[Dataset excerpts — start]
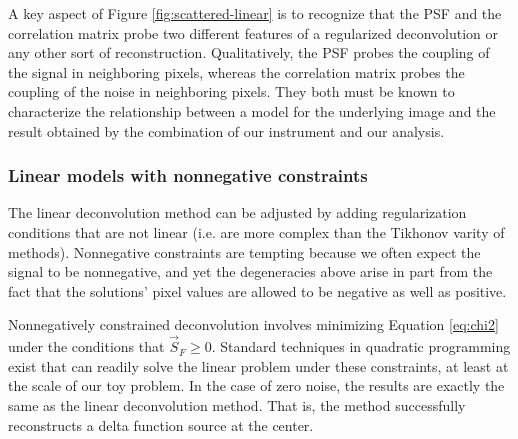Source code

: \documentclass[twocolumn,tighten]{aastex61}
\begin{document}
A key aspect of Figure \ref{fig:scattered-linear} is to recognize that
the PSF and the correlation matrix probe two different features of a
regularized deconvolution or any other sort of
reconstruction. Qualitatively, the PSF probes the coupling of the
signal in neighboring pixels, whereas the correlation matrix probes
the coupling of the noise in neighboring pixels. They both must be
known to characterize the relationship between a model for the
underlying image and the result obtained by the combination of our
instrument and our analysis.

\subsubsection{Linear models with nonnegative constraints}
\label{sec:nnls}

The linear deconvolution method can be adjusted by adding
regularization conditions that are not linear (i.e. are more complex
than the Tikhonov varity of methods). Nonnegative constraints are
tempting because we often expect the signal to be nonnegative, and yet
the degeneracies above arise in part from the fact that the solutions'
pixel values are allowed to be negative as well as positive.

Nonnegatively constrained deconvolution involves minimizing Equation
\ref{eq:chi2} under the conditions that $\vec{S}_F \ge 0$. Standard
techniques in quadratic programming exist that can readily solve the
linear problem under these constraints, at least at the scale of our
toy problem.  In the case of zero noise, the results are exactly the
same as the linear deconvolution method. That is, the method
successfully reconstructs a delta function source at the center.
\end{document}
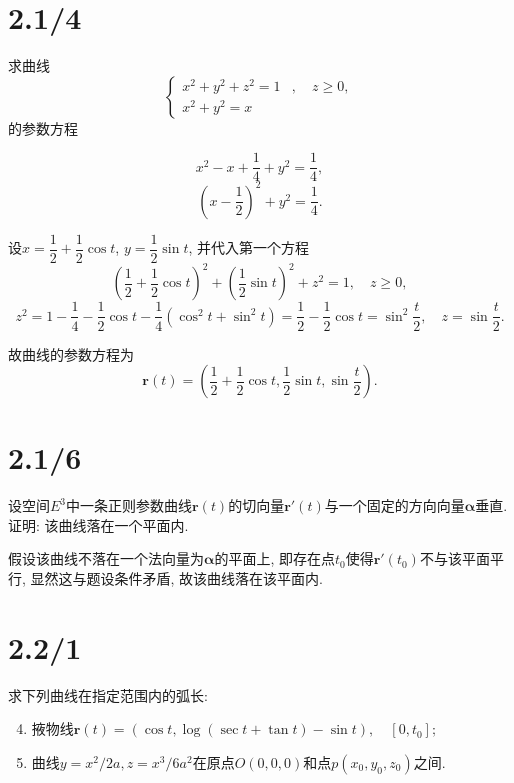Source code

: \documentclass[11pt,a4paper]{article}
\author{刘逸灏 (515370910207)}
\begin{document}
\maketitle

\section{2.1/4}
\begin{problem}
  求曲线
  $$
    \left\{
    \begin{aligned}
      x^2+y^2+z^2=1 & ,\quad z\geqslant0, \\
      x^2+y^2=x     &
    \end{aligned}
    \right.
  $$
  的参数方程
\end{problem}

$$x^2-x+\frac{1}{4}+y^2=\frac{1}{4},$$
$$\left(x-\frac{1}{2}\right)^2+y^2=\frac{1}{4}.$$

设$x=\dfrac{1}{2}+\dfrac{1}{2}\cos t$, $y=\dfrac{1}{2}\sin t$, 并代入第一个方程
$$\left(\frac{1}{2}+\frac{1}{2}\cos t\right)^2+\left(\frac{1}{2}\sin t\right)^2+z^2=1,\quad z\geqslant0,$$
$$z^2=1-\frac{1}{4}-\frac{1}{2}\cos t-\frac{1}{4}(\cos^2t+\sin^2t)=\frac{1}{2}-\frac{1}{2}\cos t=\sin^2\frac{t}{2},\quad z=\sin\frac{t}{2}.$$

故曲线的参数方程为
$$\mathbf{r}(t)=\left(\frac{1}{2}+\frac{1}{2}\cos t,\frac{1}{2}\sin t,\sin\frac{t}{2}\right).$$

\section{2.1/6}
\begin{problem}
  设空间$E^3$中一条正则参数曲线$\mathbf{r}(t)$的切向量$\mathbf{r}'(t)$与一个固定的方向向量$\boldsymbol\alpha$垂直. 证明: 该曲线落在一个平面内.
\end{problem}

假设该曲线不落在一个法向量为$\boldsymbol\alpha$的平面上, 即存在点$t_0$使得$\mathbf{r}'(t_0)$不与该平面平行, 显然这与题设条件矛盾, 故该曲线落在该平面内.

\section{2.2/1}
\begin{problem}
  求下列曲线在指定范围内的弧长:
  \begin{enumerate}
    \setcounter{enumi}{3}
    \item 掖物线$\mathbf{r}(t)=(\cos t, \log(\sec t+\tan t)-\sin t),\quad [0,t_0];$
    \item 曲线$y=x^2/2a,z=x^3/6a^2$在原点$O(0,0,0)$和点$p(x_0,y_0,z_0)$之间.
  \end{enumerate}
\end{problem}
\end{document}
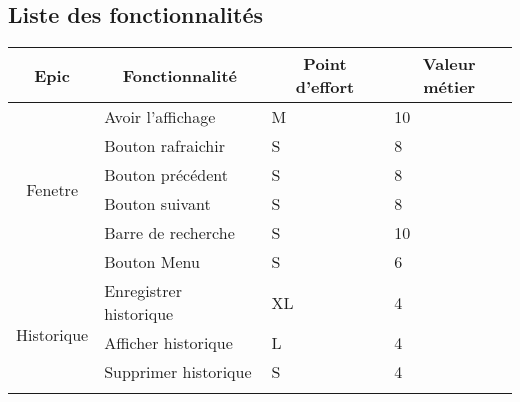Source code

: \documentclass[10pt,a4paper]{article}
\begin{document}
\subsection{Liste des fonctionnalités}
\begin{table}[H]
\begin{tabular}{|c|l|l|l|}
\hline
\textbf{Epic}                           & \multicolumn{1}{c|}{\textbf{Fonctionnalité}} & \multicolumn{1}{c|}{\textbf{Point d'effort}} & \multicolumn{1}{c|}{\textbf{Valeur métier}} \\ \hline
\multirow{6}{*}{Fenetre}                & Avoir l'affichage                            & M                                            & 10                                          \\ \cline{2-4} 
                                        & Bouton rafraichir                            & S                                            & 8                                           \\ \cline{2-4} 
                                        & Bouton précédent                             & S                                            & 8                                           \\ \cline{2-4} 
                                        & Bouton suivant                               & S                                            & 8                                           \\ \cline{2-4} 
                                        & Barre de recherche                           & S                                            & 10                                          \\ \cline{2-4} 
                                        & Bouton Menu                                  & S                                            & 6                                           \\ \hline
\multirow{5}{*}{Historique}             & Enregistrer historique                       & XL                                           & 4                                           \\ \cline{2-4} 
                                        & Afficher historique                          & L                                            & 4                                           \\ \cline{2-4} 
                                        & Supprimer historique                         & S                                            & 4                                           \\ \cline{2-4} 

\end{tabular}
\end{table}
\end{document}
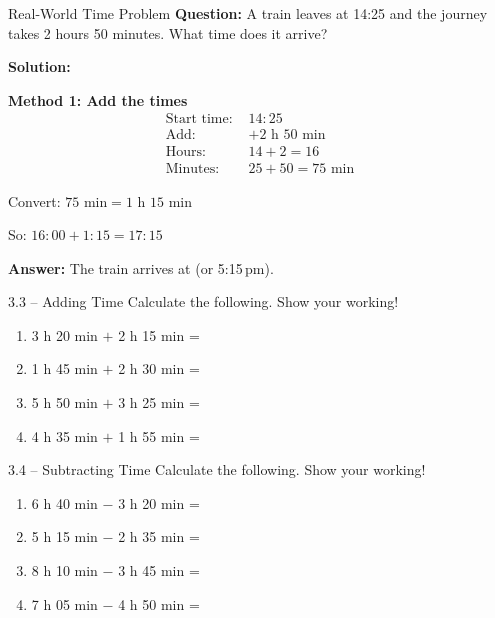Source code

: \documentclass[12pt,a4paper]{article}
\begin{document}
\begin{examplebox}{Real-World Time Problem}
\textbf{Question:} A train leaves at 14:25 and the journey takes 2 hours 50 minutes. What time does it arrive?

\textbf{Solution:}

\textbf{Method 1: Add the times}
\begin{align*}
\text{Start time: } &14:25 \\
\text{Add: } &+ 2\text{ h }50\text{ min} \\
\hline
\text{Hours: } &14 + 2 = 16 \\
\text{Minutes: } &25 + 50 = 75\text{ min}
\end{align*}

Convert: $75\text{ min} = 1\text{ h }15\text{ min}$

So: $16:00 + 1:15 = 17:15$

\textbf{Answer:} The train arrives at  (or 5:15\,pm).
\end{examplebox}

\begin{exercisebox}{3.3 -- Adding Time}
Calculate the following. Show your working!

\begin{enumerate}[leftmargin=*]
\item 3 h 20 min $+$ 2 h 15 min = \underline{\hspace{4cm}}
\item 1 h 45 min $+$ 2 h 30 min = \underline{\hspace{4cm}}
\item 5 h 50 min $+$ 3 h 25 min = \underline{\hspace{4cm}}
\item 4 h 35 min $+$ 1 h 55 min = \underline{\hspace{4cm}}
\end{enumerate}
\end{exercisebox}

\begin{exercisebox}{3.4 -- Subtracting Time}
Calculate the following. Show your working!

\begin{enumerate}[leftmargin=*]
\item 6 h 40 min $-$ 3 h 20 min = \underline{\hspace{4cm}}
\item 5 h 15 min $-$ 2 h 35 min = \underline{\hspace{4cm}}
\item 8 h 10 min $-$ 3 h 45 min = \underline{\hspace{4cm}}
\item 7 h 05 min $-$ 4 h 50 min = \underline{\hspace{4cm}}
\end{enumerate}
\end{exercisebox}
\end{document}
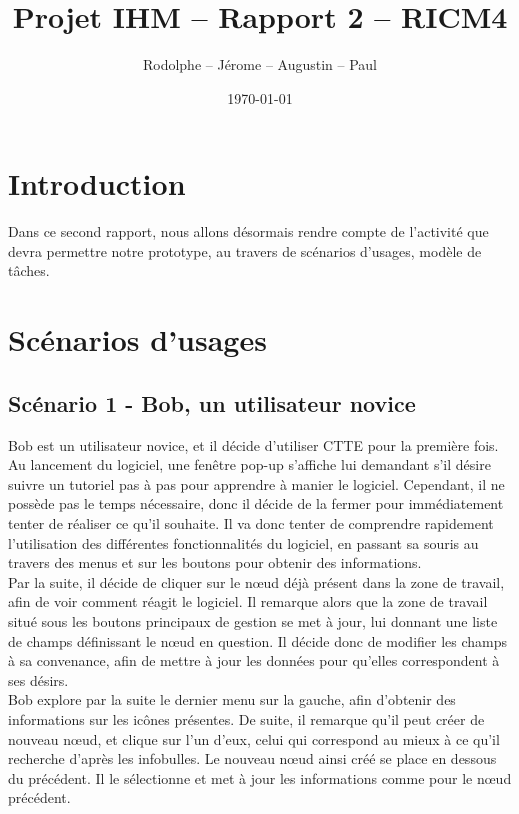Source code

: \documentclass[12pt, a4paper]{article}
\title{Projet IHM -- Rapport 2 -- RICM4}
\author{\bsc{Fréby} Rodolphe -- \bsc{Barbier} Jérome -- \bsc{Husson} Augustin -- \bsc{Labat} Paul}
\date{\today}
\begin{document}
\maketitle
\tableofcontents
\newpage

\section{Introduction}
Dans ce second rapport, nous allons désormais rendre compte de l'activité que devra permettre notre prototype, au travers de scénarios d'usages, modèle de tâches.

\section{Scénarios d'usages}
\subsection{Scénario 1 - Bob, un utilisateur novice}


Bob est un utilisateur novice, et il décide d'utiliser CTTE pour la première fois. Au lancement du logiciel, une fenêtre pop-up s'affiche lui demandant s’il désire suivre un tutoriel pas à pas pour apprendre à manier le logiciel. Cependant, il ne possède pas le temps nécessaire, donc il décide de la fermer pour immédiatement tenter de réaliser ce qu'il souhaite. Il va donc tenter de comprendre rapidement l'utilisation des différentes fonctionnalités du logiciel, en passant sa souris au travers des menus et sur les boutons pour obtenir des informations.\\ 


Par la suite, il décide de cliquer sur le nœud déjà présent dans la zone de travail, afin de voir comment réagit le logiciel. Il remarque alors que la zone de travail situé sous les boutons principaux de gestion se met à jour, lui donnant une liste de champs définissant le nœud en question. Il décide donc de modifier les champs à sa convenance, afin de mettre à jour les données pour qu'elles correspondent à ses désirs.\\


Bob explore par la suite le dernier menu sur la gauche, afin d'obtenir des informations sur les icônes présentes. De suite, il remarque qu'il peut créer de nouveau nœud, et clique sur l'un d'eux, celui qui correspond au mieux à ce qu'il recherche d'après les infobulles. Le nouveau nœud ainsi créé se place en dessous du précédent. Il le sélectionne et met à jour les informations comme pour le nœud précédent. \\
\end{document}
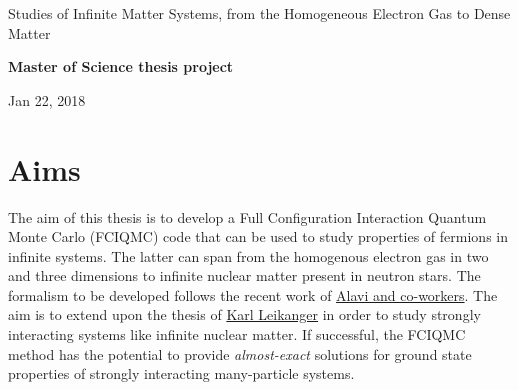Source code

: \documentclass[%
oneside,                 %
final,                   %
10pt]{article}
\begin{document}

\newcommand{\exercisesection}[1]{\subsection*{#1}}






\thispagestyle{empty}

\begin{center}
{\LARGE\bf
\begin{spacing}{1.25}
Studies of Infinite Matter Systems, from the Homogeneous Electron Gas to Dense Matter 
\end{spacing}
}
\end{center}


\begin{center}
{\bf Master of Science thesis project${}^{}$} \\ [0mm]
\end{center}

\begin{center}
\end{center}
    

\begin{center}
Jan 22, 2018
\end{center}

\vspace{1cm}


\section{Aims}

The aim of this thesis is to develop a Full Configuration Interaction Quantum Monte Carlo (FCIQMC)
code that can be used to study properties of fermions in infinite systems. The latter can span from 
the homogenous electron gas in two and three dimensions to infinite nuclear matter present in neutron stars. 
The formalism to be developed follows the recent work of \href{{http://www.nature.com/nature/journal/v493/n7432/full/nature11770.html}}{Alavi and co-workers}. The aim is to extend upon the thesis of \href{{https://www.duo.uio.no/handle/10852/37172}}{Karl Leikanger} in order to study strongly interacting systems like infinite nuclear matter.  If successful, the FCIQMC method has the potential to provide \emph{almost-exact} solutions for ground state properties of strongly interacting many-particle systems. 
\end{document}
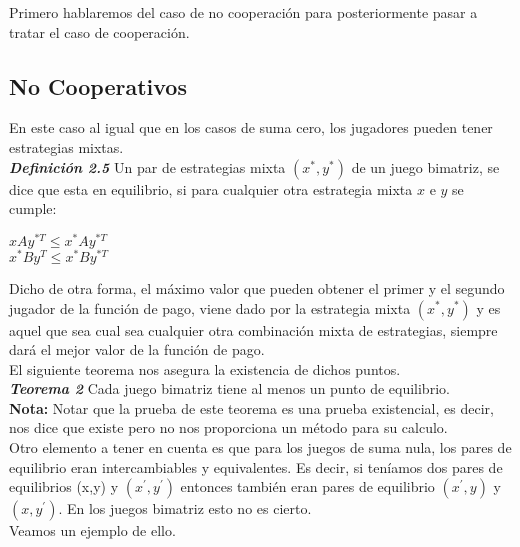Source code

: \documentclass[10pt,a4paper]{book}
\begin{document}
Primero hablaremos del caso de no cooperación para posteriormente pasar a tratar el caso de cooperación.\\

\subsection{No Cooperativos}

En este caso al igual que en los casos de suma cero, los jugadores pueden tener estrategias mixtas.\\


\textit{\textbf{Definición 2.5}} Un par de estrategias mixta $(x^{*},y^{*})$ de un juego bimatriz, se dice que esta en equilibrio, si para cualquier otra estrategia mixta $x$ e $y$ se cumple:\\

\begin{center}

$xAy^{*T} \leq x^{*}Ay^{*T}$\\
$x^{*}By^{T} \leq x^{*}By^{*T}$

\end{center}

Dicho de otra forma, el máximo valor que pueden obtener el primer y el segundo jugador de la función de pago, viene dado por la estrategia mixta $(x^{*},y^{*})$ y es aquel que sea cual sea cualquier otra combinación mixta de estrategias, siempre dará el mejor valor de la función de pago.\\

El siguiente teorema nos asegura la existencia de dichos puntos.\\

\textit{\textbf{Teorema 2}} Cada juego bimatriz tiene al menos un punto de equilibrio.\\

\textbf{Nota:} Notar que la prueba de este teorema es una prueba existencial, es decir, nos dice que existe pero no nos proporciona un método para su calculo.\\

Otro elemento a tener en cuenta es que para los juegos de suma nula, los pares de equilibrio eran intercambiables y equivalentes. Es decir, si teníamos dos pares de equilibrios (x,y) y $(x^{'},y^{'})$ entonces también eran pares de equilibrio $(x^{'},y)$ y $(x,y^{'})$. En los juegos bimatriz esto no es cierto.\\ Veamos un ejemplo de ello.\\
\end{document}

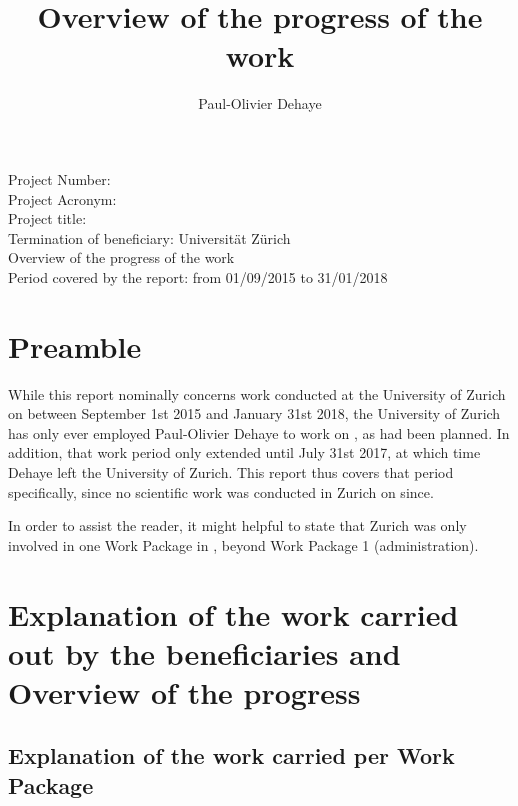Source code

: \documentclass{deliverablereport}
\title{Overview of the progress of the work}
\author{Paul-Olivier Dehaye}
\newcommand{\university}{Universit\"{a}t Z\"{u}rich}
\begin{document}
\begin{center}
\makeatletter
Project Number: \prop@gen@proposalnumber\\[1cm]
Project Acronym: \prop@gen@acronym\\[1cm]
Project title: \prop@gen@title\\[4cm]

Termination of beneficiary: \university\\[1cm]
Overview of the progress of the work \\[4cm]

Period covered by the report: from 01/09/2015 to 31/01/2018
\makeatother
\end{center}
\newpage

\oldmaketitle
\tableofcontents\newpage

\section{Preamble}
While this report nominally concerns work conducted at the University of Zurich on \ODK between September 1st 2015 and January 31st 2018, the University of Zurich has only ever employed Paul-Olivier Dehaye to work on \ODK, as had been planned. In addition, that work period only extended until July 31st 2017, at which time Dehaye left the University of Zurich. This report thus covers that period specifically, since no scientific work was conducted in Zurich on \ODK since.

In order to assist the reader, it might helpful to state that Zurich was only involved in one Work Package in \ODK, beyond Work Package 1 (administration). 

\section{Explanation of the work carried out by the beneficiaries and Overview of the progress}


\subsection{Explanation of the work carried per Work Package}

\end{document}
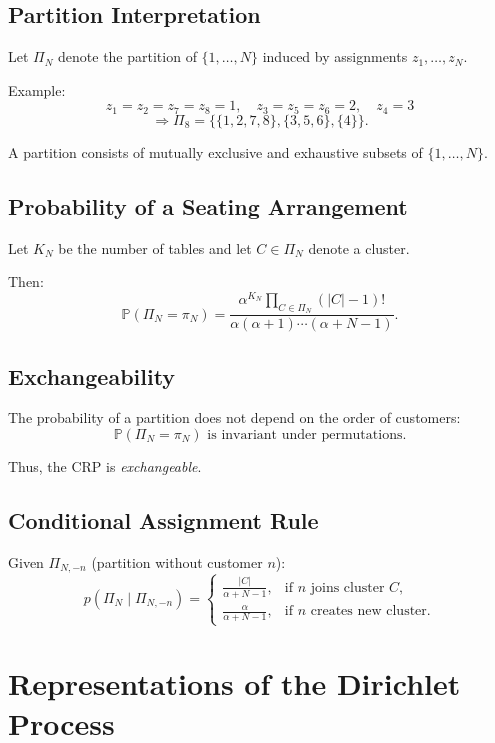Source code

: \documentclass[12pt,oneside]{book}
\numberwithin{equation}{section}
\theoremstyle{definition}
\theoremstyle{plain}
\theoremstyle{remark}
\begin{document}
\subsection*{Partition Interpretation}

Let $\Pi_N$ denote the partition of $\{1,\dots,N\}$ induced by assignments $z_1,\dots,z_N$.

Example:
\[
z_1 = z_2 = z_7 = z_8 = 1,\quad
z_3 = z_5 = z_6 = 2,\quad
z_4 = 3
\]
\[
\Rightarrow
\Pi_8 = \{\{1,2,7,8\}, \{3,5,6\}, \{4\}\}.
\]

A partition consists of mutually exclusive and exhaustive subsets of $\{1,\dots,N\}$.

\subsection*{Probability of a Seating Arrangement}

Let $K_N$ be the number of tables and let $C \in \Pi_N$ denote a cluster.

Then:
\[
\mathbb{P}(\Pi_N = \pi_N)
=
\frac{\alpha^{K_N} \prod_{C \in \Pi_N} (|C|-1)!}{\alpha(\alpha+1)\cdots(\alpha+N-1)}.
\]

\subsection*{Exchangeability}

The probability of a partition does not depend on the order of customers:
\[
\mathbb{P}(\Pi_N = \pi_N)
\text{ is invariant under permutations.}
\]

Thus, the CRP is \emph{exchangeable}.

\subsection*{Conditional Assignment Rule}

Given $\Pi_{N,-n}$ (partition without customer $n$):
\[
p(\Pi_N \mid \Pi_{N,-n}) =
\begin{cases}
\frac{|C|}{\alpha+N-1}, & \text{if } n \text{ joins cluster } C, \\
\frac{\alpha}{\alpha+N-1}, & \text{if } n \text{ creates new cluster}.
\end{cases}
\]

\section*{Representations of the Dirichlet Process}
\end{document}
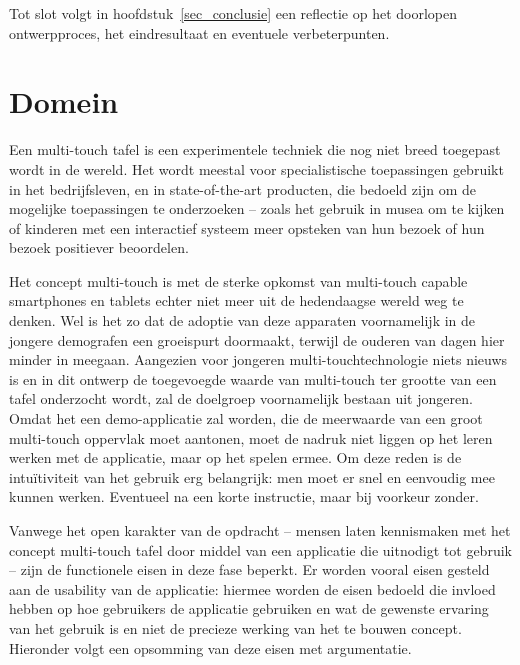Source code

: \documentclass{acm}
\begin{document}
Tot slot volgt in hoofdstuk~\ref{sec_conclusie} een reflectie op het doorlopen ontwerpproces, het eindresultaat en eventuele verbeterpunten.

\section{Domein}
\label{sec_domein}
Een multi-touch tafel is een experimentele techniek die nog niet breed toegepast wordt in de wereld. Het wordt meestal voor specialistische toepassingen gebruikt in het bedrijfsleven, en in state-of-the-art producten, die bedoeld zijn om de mogelijke toepassingen te onderzoeken -- zoals het gebruik in musea om te kijken of kinderen met een interactief systeem meer opsteken van hun bezoek of hun bezoek positiever beoordelen.

Het concept multi-touch is met de sterke opkomst van multi-touch capable smartphones en tablets echter niet meer uit de hedendaagse wereld weg te denken. Wel is het zo dat de adoptie van deze apparaten voornamelijk in de jongere demografen een groeispurt doormaakt, terwijl de ouderen van dagen hier minder in meegaan. Aangezien voor jongeren multi-touchtechnologie niets nieuws is en in dit ontwerp de toegevoegde waarde van multi-touch ter grootte van een tafel onderzocht wordt, zal de doelgroep voornamelijk bestaan uit jongeren. Omdat het een demo-applicatie zal worden, die de meerwaarde van een groot multi-touch oppervlak moet aantonen, moet de nadruk niet liggen op het leren werken met de applicatie, maar op het spelen ermee. Om deze reden is de intu\"itiviteit van het gebruik erg belangrijk: men moet er snel en eenvoudig mee kunnen werken. Eventueel na een korte instructie, maar bij voorkeur zonder.

Vanwege het open karakter van de opdracht -- mensen laten kennismaken met het concept multi-touch tafel door middel van een applicatie die uitnodigt tot gebruik -- zijn de functionele eisen in deze fase beperkt. Er worden vooral eisen gesteld aan de usability van de applicatie: hiermee worden de eisen bedoeld die invloed hebben op hoe gebruikers de applicatie gebruiken en wat de gewenste ervaring van het gebruik is en niet de precieze werking van het te bouwen concept. Hieronder volgt een opsomming van deze eisen met argumentatie.
\end{document}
[Dataset excerpts — finish]
**What to do**
Which of the lines in the data hold the string "textbf"? Report each of them by copying it.

**Result of this task**
\textbf{Epic}                           & \multicolumn{1}{c|}{\textbf{Fonctionnalité}} & \multicolumn{1}{c|}{\textbf{Point d'effort}} & \multicolumn{1}{c|}{\textbf{Valeur métier}} \\ \hline
\textbf{Question:} A train leaves at 14:25 and the journey takes 2 hours 50 minutes. What time does it arrive?
\textbf{Solution:}
\textbf{Method 1: Add the times}
\textbf{Answer:} The train arrives at  (or 5:15\,pm).
\textit{\textbf{Definición 2.5}} Un par de estrategias mixta $(x^{*},y^{*})$ de un juego bimatriz, se dice que esta en equilibrio, si para cualquier otra estrategia mixta $x$ e $y$ se cumple:\\
\textit{\textbf{Teorema 2}} Cada juego bimatriz tiene al menos un punto de equilibrio.\\
\textbf{Nota:} Notar que la prueba de este teorema es una prueba existencial, es decir, nos dice que existe pero no nos proporciona un método para su calculo.\\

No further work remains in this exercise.